Exercise requirements:
The data that follows is to be copied exactly, with each image removed.

[Records from a data collection]
::::::::

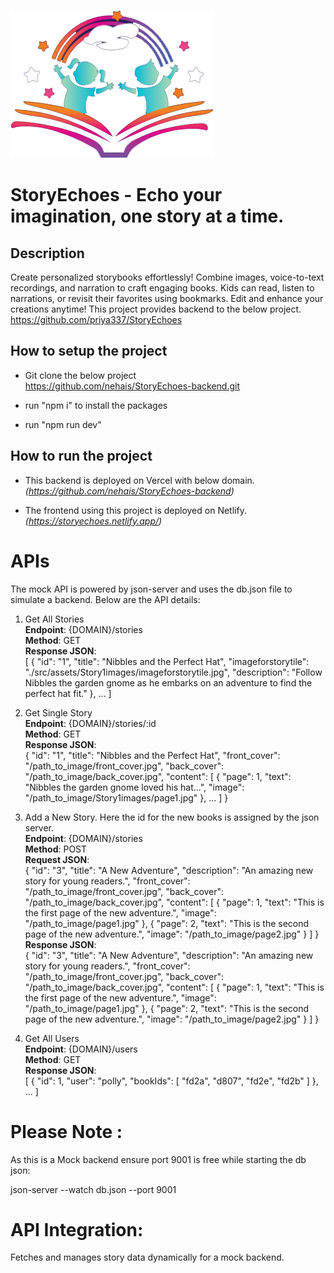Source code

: ![StoryEchoes Logo](/assets/logo.png)

# StoryEchoes - Echo your imagination, one story at a time.

## Description

Create personalized storybooks effortlessly! Combine images, voice-to-text recordings, and narration to craft engaging books. Kids can read, listen to narrations, or revisit their favorites using bookmarks. Edit and enhance your creations anytime!
This project provides backend to the below project.</br>
https://github.com/priya337/StoryEchoes


## How to setup the project

- Git clone the below project</br>
https://github.com/nehais/StoryEchoes-backend.git

- run "npm i" to install the packages

- run "npm run dev"

## How to run the project

- This backend is deployed on Vercel with below domain.</br>
_(https://github.com/nehais/StoryEchoes-backend)_

- The frontend using this project is deployed on Netlify.</br>
_(https://storyechoes.netlify.app/)_

# APIs
The mock API is powered by json-server and uses the db.json file to simulate a backend. Below are the API details:

1. Get All Stories<br/>
**Endpoint**: {DOMAIN}/stories<br/>
**Method**: GET<br/>
**Response JSON**:<br/>
[
  {
    "id": "1",
    "title": "Nibbles and the Perfect Hat",
    "imageforstorytile": "./src/assets/Story1images/imageforstorytile.jpg",
    "description": "Follow Nibbles the garden gnome as he embarks on an adventure to find the perfect hat fit."
  },
  ...
]

2. Get Single Story<br/>
**Endpoint**: {DOMAIN}/stories/:id<br/>
**Method**: GET<br/>
**Response JSON**:<br/>
{
  "id": "1",
  "title": "Nibbles and the Perfect Hat",
  "front_cover": "/path_to_image/front_cover.jpg",
  "back_cover": "/path_to_image/back_cover.jpg",
  "content": [
    {
      "page": 1,
      "text": "Nibbles the garden gnome loved his hat...",
      "image": "/path_to_image/Story1images/page1.jpg"
    },
    ...
  ]
}

3. Add a New Story. Here the id for the new books is assigned by the json server. <br/>
**Endpoint**: {DOMAIN}/stories<br/>
**Method**: POST<br/>
**Request JSON**:<br/>
{
  "id": "3",
  "title": "A New Adventure",
  "description": "An amazing new story for young readers.",
  "front_cover": "/path_to_image/front_cover.jpg",
  "back_cover": "/path_to_image/back_cover.jpg",
  "content": [
    {
      "page": 1,
      "text": "This is the first page of the new adventure.",
      "image": "/path_to_image/page1.jpg"
    },
    {
      "page": 2,
      "text": "This is the second page of the new adventure.",
      "image": "/path_to_image/page2.jpg"
    }
  ]
}<br/>
**Response JSON**:<br/>
{
  "id": "3",
  "title": "A New Adventure",
  "description": "An amazing new story for young readers.",
  "front_cover": "/path_to_image/front_cover.jpg",
  "back_cover": "/path_to_image/back_cover.jpg",
  "content": [
    {
      "page": 1,
      "text": "This is the first page of the new adventure.",
      "image": "/path_to_image/page1.jpg"
    },
    {
      "page": 2,
      "text": "This is the second page of the new adventure.",
      "image": "/path_to_image/page2.jpg"
    }
  ]
}

4. Get All Users<br/>
**Endpoint**: {DOMAIN}/users<br/>
**Method**: GET<br/>
**Response JSON**:<br/>
[
  {
    "id": 1,
    "user": "polly",
    "bookIds": [
        "fd2a",
        "d807",
        "fd2e",
        "fd2b"
      ]
  },
  ...
]

# Please Note : 

As this is a Mock backend ensure port 9001 is free while starting the db json:

json-server --watch db.json --port 9001 


# API Integration: 

Fetches and manages story data dynamically for a mock backend.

::::::::

Written solution:
Source code

: ![StoryEchoes Logo](/assets/logo.png)

# StoryEchoes - Echo your imagination, one story at a time.

## Description

Create personalized storybooks effortlessly! Combine images, voice-to-text recordings, and narration to craft engaging books. Kids can read, listen to narrations, or revisit their favorites using bookmarks. Edit and enhance your creations anytime!
This project provides backend to the below project.</br>
https://github.com/priya337/StoryEchoes


## How to setup the project

- Git clone the below project</br>
https://github.com/nehais/StoryEchoes-backend.git

- run "npm i" to install the packages

- run "npm run dev"

## How to run the project

- This backend is deployed on Vercel with below domain.</br>
_(https://github.com/nehais/StoryEchoes-backend)_

- The frontend using this project is deployed on Netlify.</br>
_(https://storyechoes.netlify.app/)_

# APIs
The mock API is powered by json-server and uses the db.json file to simulate a backend. Below are the API details:

1. Get All Stories<br/>
**Endpoint**: {DOMAIN}/stories<br/>
**Method**: GET<br/>
**Response JSON**:<br/>
[
  {
    "id": "1",
    "title": "Nibbles and the Perfect Hat",
    "imageforstorytile": "./src/assets/Story1images/imageforstorytile.jpg",
    "description": "Follow Nibbles the garden gnome as he embarks on an adventure to find the perfect hat fit."
  },
  ...
]

2. Get Single Story<br/>
**Endpoint**: {DOMAIN}/stories/:id<br/>
**Method**: GET<br/>
**Response JSON**:<br/>
{
  "id": "1",
  "title": "Nibbles and the Perfect Hat",
  "front_cover": "/path_to_image/front_cover.jpg",
  "back_cover": "/path_to_image/back_cover.jpg",
  "content": [
    {
      "page": 1,
      "text": "Nibbles the garden gnome loved his hat...",
      "image": "/path_to_image/Story1images/page1.jpg"
    },
    ...
  ]
}

3. Add a New Story. Here the id for the new books is assigned by the json server. <br/>
**Endpoint**: {DOMAIN}/stories<br/>
**Method**: POST<br/>
**Request JSON**:<br/>
{
  "id": "3",
  "title": "A New Adventure",
  "description": "An amazing new story for young readers.",
  "front_cover": "/path_to_image/front_cover.jpg",
  "back_cover": "/path_to_image/back_cover.jpg",
  "content": [
    {
      "page": 1,
      "text": "This is the first page of the new adventure.",
      "image": "/path_to_image/page1.jpg"
    },
    {
      "page": 2,
      "text": "This is the second page of the new adventure.",
      "image": "/path_to_image/page2.jpg"
    }
  ]
}<br/>
**Response JSON**:<br/>
{
  "id": "3",
  "title": "A New Adventure",
  "description": "An amazing new story for young readers.",
  "front_cover": "/path_to_image/front_cover.jpg",
  "back_cover": "/path_to_image/back_cover.jpg",
  "content": [
    {
      "page": 1,
      "text": "This is the first page of the new adventure.",
      "image": "/path_to_image/page1.jpg"
    },
    {
      "page": 2,
      "text": "This is the second page of the new adventure.",
      "image": "/path_to_image/page2.jpg"
    }
  ]
}

4. Get All Users<br/>
**Endpoint**: {DOMAIN}/users<br/>
**Method**: GET<br/>
**Response JSON**:<br/>
[
  {
    "id": 1,
    "user": "polly",
    "bookIds": [
        "fd2a",
        "d807",
        "fd2e",
        "fd2b"
      ]
  },
  ...
]

# Please Note : 

As this is a Mock backend ensure port 9001 is free while starting the db json:

json-server --watch db.json --port 9001 


# API Integration: 

Fetches and manages story data dynamically for a mock backend.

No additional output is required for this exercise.